Our paradigm can be summed up as asking the right people, the right questions, and understanding their answers. In our jargon this is Sampling, Questionnaire Design and Analysis. On all these fronts we are attacked by proponents of Big Data and it is time to fight back.
The sampling side of market research is, to be frank, very forgiving. Given a sample that is large enough, diverse enough and random enough you will get pretty much the right answer. We often fuss and preen too much on quotas and issues of representivity when the right answer could have been gotten with much less fuss. So sampling purity is not a good enough objection. On a case by case basis we need to critically assess the big data source.

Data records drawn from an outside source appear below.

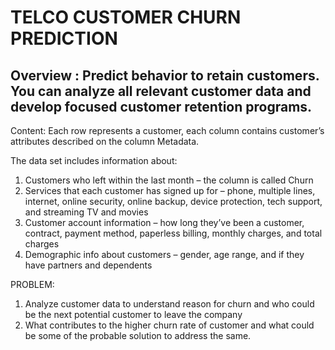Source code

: # TELCO CUSTOMER CHURN PREDICTION

## Overview : Predict behavior to retain customers. You can analyze all relevant customer data and develop focused customer retention programs. 

Content: Each row represents a customer, each column contains customer’s attributes described on the column Metadata.

The data set includes information about:
1. Customers who left within the last month – the column is called Churn
2. Services that each customer has signed up for – phone, multiple lines, internet, online security, online backup, device protection, tech support, and streaming TV and movies
3. Customer account information – how long they’ve been a customer, contract, payment method, paperless billing, monthly charges, and total charges
4. Demographic info about customers – gender, age range, and if they have partners and dependents

PROBLEM: 
1. Analyze customer data to understand reason for churn and who could be the next potential customer to leave the company
2. What contributes to the higher churn rate of customer and what could be some of the probable solution to address the same.
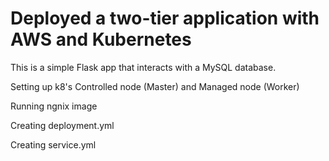 # Deployed a two-tier application with AWS and Kubernetes
This is a simple Flask app that interacts with a MySQL database.






















Setting up k8's Controlled node (Master) and Managed node (Worker)






Running ngnix image






Creating deployment.yml




Creating service.yml









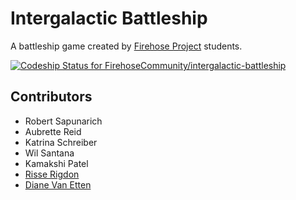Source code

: # Intergalactic Battleship

A battleship game created by [Firehose Project](http://thefirehoseproject.com) students.

[ ![Codeship Status for FirehoseCommunity/intergalactic-battleship](https://codeship.com/projects/c776b5b0-f160-0133-75f0-4a60e3259fb1/status?branch=master)](https://codeship.com/projects/149369)

## Contributors
* Robert Sapunarich
* Aubrette Reid
* Katrina Schreiber
* Wil Santana
* Kamakshi Patel
* [Risse Rigdon](https://github.com/risu-kun)
* [Diane Van Etten](https://github.com/dvanetten03)

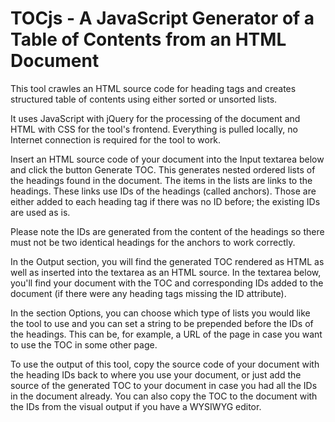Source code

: # TOCjs - A JavaScript Generator of a Table of Contents from an HTML Document
This tool crawles an HTML source code for heading tags and creates structured table of contents using either sorted or unsorted lists.

It uses JavaScript with jQuery for the processing of the document and HTML with CSS for the tool's frontend. Everything is pulled locally, no Internet connection is required for the tool to work.

Insert an HTML source code of your document into the Input textarea below and click the button Generate TOC. This generates nested ordered lists of the headings found in the document. The items in the lists are links to the headings. These links use IDs of the headings (called anchors). Those are either added to each heading tag if there was no ID before; the existing IDs are used as is.

Please note the IDs are generated from the content of the headings so there must not be two identical headings for the anchors to work correctly.

In the Output section, you will find the generated TOC rendered as HTML as well as inserted into the textarea as an HTML source. In the textarea below, you'll find your document with the TOC and corresponding IDs added to the document (if there were any heading tags missing the ID attribute).

In the section Options, you can choose which type of lists you would like the tool to use and you can set a string to be prepended before the IDs of the headings. This can be, for example, a URL of the page in case you want to use the TOC in some other page.

To use the output of this tool, copy the source code of your document with the heading IDs back to where you use your document, or just add the source of the generated TOC to your document in case you had all the IDs in the document already. You can also copy the TOC to the document with the IDs from the visual output if you have a WYSIWYG editor.

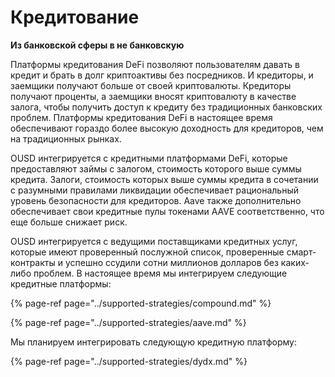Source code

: # Кредитование

**Из банковской сферы в не банковскую**

Платформы кредитования DeFi позволяют пользователям давать в кредит и брать в долг криптоактивы без посредников. И кредиторы, и заемщики получают больше от своей криптовалюты. Кредиторы получают проценты, а заемщики вносят криптовалюту в качестве залога, чтобы получить доступ к кредиту без традиционных банковских проблем. Платформы кредитования DeFi в настоящее время обеспечивают гораздо более высокую доходность для кредиторов, чем на традиционных рынках.

OUSD интегрируется с кредитными платформами DeFi, которые предоставляют займы с залогом, стоимость которого выше суммы кредита. Залоги, стоимость которых выше суммы кредита в сочетании с разумными правилами ликвидации обеспечивает рациональный уровень безопасности для кредиторов. Aave также дополнительно обеспечивает свои кредитные пулы токенами AAVE соответственно, что еще больше снижает риск.

OUSD интегрируется с ведущими поставщиками кредитных услуг, которые имеют проверенный послужной список, проверенные смарт-контракты и успешно ссудили сотни миллионов долларов без каких-либо проблем. В настоящее время мы интегрируем следующие кредитные платформы:

{% page-ref page="../supported-strategies/compound.md" %}

{% page-ref page="../supported-strategies/aave.md" %}

Мы планируем интегрировать следующую кредитную платформу:

{% page-ref page="../supported-strategies/dydx.md" %}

Is it random enough? Really, what frame is it? Does it represent the population of interest? We must not be purist about this. We must reflect the reality and ask: Does it really matter? For when it does our clients will be grateful we were there asking these questions.
On questionnaire design we are good, so good in fact that we think it is easy and therefore that anyone can do it! But we are not perfect, we do things we shouldn’t; we ask questions that are unaskable (or unanswerable); we forget that the respondent knows they are in an experiment and is desperately trying to please. We forget about all sorts of biases. This does not make Big Data ‘better’. After all; not all of the questions we want to ask are being discussed in the blogosphere or on social media, not always is the truth being told to the data collector, not always is the data provider who you think it is.

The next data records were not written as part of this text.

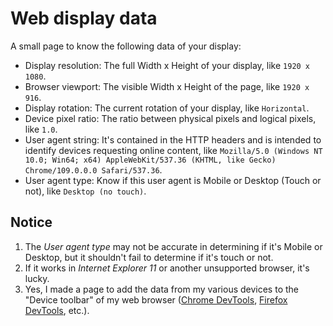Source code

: # Web display data
A small page to know the following data of your display:
- Display resolution: The full Width x Height of your display, like `1920 x 1080`.
- Browser viewport: The visible Width x Height of the page, like `1920 x 916`.
- Display rotation: The current rotation of your display, like `Horizontal`.
- Device pixel ratio: The ratio between physical pixels and logical pixels, like `1.0`.
- User agent string: It's contained in the HTTP headers and is intended to identify devices requesting online content, like `Mozilla/5.0 (Windows NT 10.0; Win64; x64) AppleWebKit/537.36 (KHTML, like Gecko) Chrome/109.0.0.0 Safari/537.36`.
- User agent type: Know if this user agent is Mobile or Desktop (Touch or not), like `Desktop (no touch)`.

## Notice
1. The *User agent type* may not be accurate in determining if it's Mobile or Desktop, but it shouldn't fail to determine if it's touch or not.
2. If it works in *Internet Explorer 11* or another unsupported browser, it's lucky.
3. Yes, I made a page to add the data from my various devices to the "Device toolbar" of my web browser ([Chrome DevTools](https://developer.chrome.com/docs/devtools/), [Firefox DevTools](https://firefox-source-docs.mozilla.org/devtools-user/), etc.).

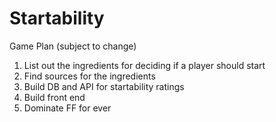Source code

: ﻿# Startability
Game Plan (subject to change)
1) List out the ingredients for deciding if a player should start
2) Find sources for the ingredients
3) Build DB and API for startability ratings
4) Build front end
5) Dominate FF for ever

Take a simple example of loyalty club membership. In the supermarket I give away my Nectar points sometimes to the nice old lady behind me – because I have forgotten my Nectar card. So now she has a data blip because I’m sure our shopping baskets are very different, and is probably wondering why she is starting to see advertising that ought to be aimed at me! I also have a Clubcard for the odd occasions when I use Tesco. They must have a very odd picture of me as a consumer.

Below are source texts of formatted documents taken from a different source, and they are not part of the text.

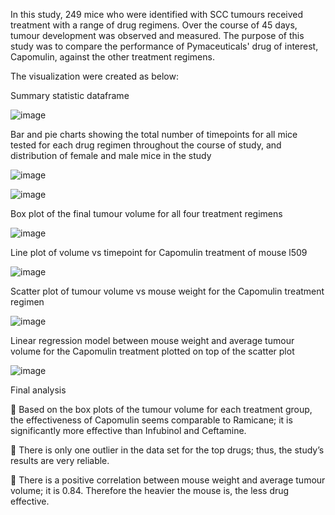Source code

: In this study, 249 mice who were identified with SCC tumours received treatment with a range of drug regimens. Over the course of 45 days, tumour development was observed and measured. The purpose of this study was to compare the performance of Pymaceuticals' drug of interest, Capomulin, against the other treatment regimens.

The visualization were created as below:

Summary statistic dataframe

![image](https://user-images.githubusercontent.com/115611273/212824753-497fb247-c4e0-47ec-896a-1164427cfc0d.png)


Bar and pie charts showing the total number of timepoints for all mice tested for each drug regimen throughout the course of study, and distribution of female and male mice in the study

![image](https://user-images.githubusercontent.com/115611273/212825339-6aa778ae-cf9e-4c8d-962b-494d980b8768.png)

![image](https://user-images.githubusercontent.com/115611273/212825536-5ffd35c8-72b3-4a81-b2fa-f63fdc5d9098.png)

Box plot of the final tumour volume for all four treatment regimens

![image](https://user-images.githubusercontent.com/115611273/212825719-ac7b0120-e0da-44a6-bd74-233cb7331d7c.png)

Line plot of volume vs timepoint for Capomulin treatment of mouse l509

![image](https://user-images.githubusercontent.com/115611273/212826027-3044033e-53d5-47df-8e43-e0698fd9d956.png)

Scatter plot of tumour volume vs mouse weight for the Capomulin treatment regimen

![image](https://user-images.githubusercontent.com/115611273/212826218-62e20b86-1ea3-40d6-9543-14a835a9fb8c.png)

Linear regression model between mouse weight and average tumour volume for the Capomulin treatment plotted on top of the scatter plot

![image](https://user-images.githubusercontent.com/115611273/212826510-caa27e59-7b68-4e35-b4d1-dbc411c2cbb5.png)

Final analysis

	Based on the box plots of the tumour volume for each treatment group, the effectiveness of Capomulin seems comparable to Ramicane; it is significantly more effective than Infubinol and Ceftamine.

	There is only one outlier in the data set for the top drugs; thus, the study’s results are very reliable.

	There is a positive correlation between mouse weight and average tumour volume; it is 0.84. Therefore the heavier the mouse is, the less drug effective.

At the gross level of course all this data inconsistency averages out and does model well. But the human foibles and inconsistencies at the individual level, like quantum theory to Newtonian mechanics, explains why our dream of predictive one-to-one marketing is bound to fail.
And yet, little by little, big data ideas are creeping into our world. We have always accepted the idea of appending external data to our samples and now we also accept the idea of passive data collection, as less obtrusive to the individual and more accurate than recall. Now we are extending this into the realm of the survey itself. It has rarely occurred to any of us to capture paradata about the survey over and above perhaps the order in which items were selected in a multi-coded questions. At the same 2013 conference I presented an analysis of the order in which respondents “attacked” a 73 item grid. I had only hoped to capture a slight pause or hesitation in clicking item 39. Little did I expect to find that there was no guarantee that item 39 was the 39th click, nor that it was necessarily preceded by a click on item 38! The data was messy, un-structured and extremely hard to process using our standard tools. But once I overcame these minor problems a wonderful world of consumer insight opened up in front of me. Fast forward two years to the General Online Research conference and ‘paradata’ was the word “de jour” in most of the methodology track. Fabulous insights are being obtained about the process of survey taking without asking respondents anything about what they did or why they did it.
Market researchers would make good Big Data analysts. We know how to ask questions, we understand the absolute necessity to establish causality over mere correlation and we recognize a biased sample frame when we see one. These are all the bricks in our house and no big bad wolf can ever blow them away.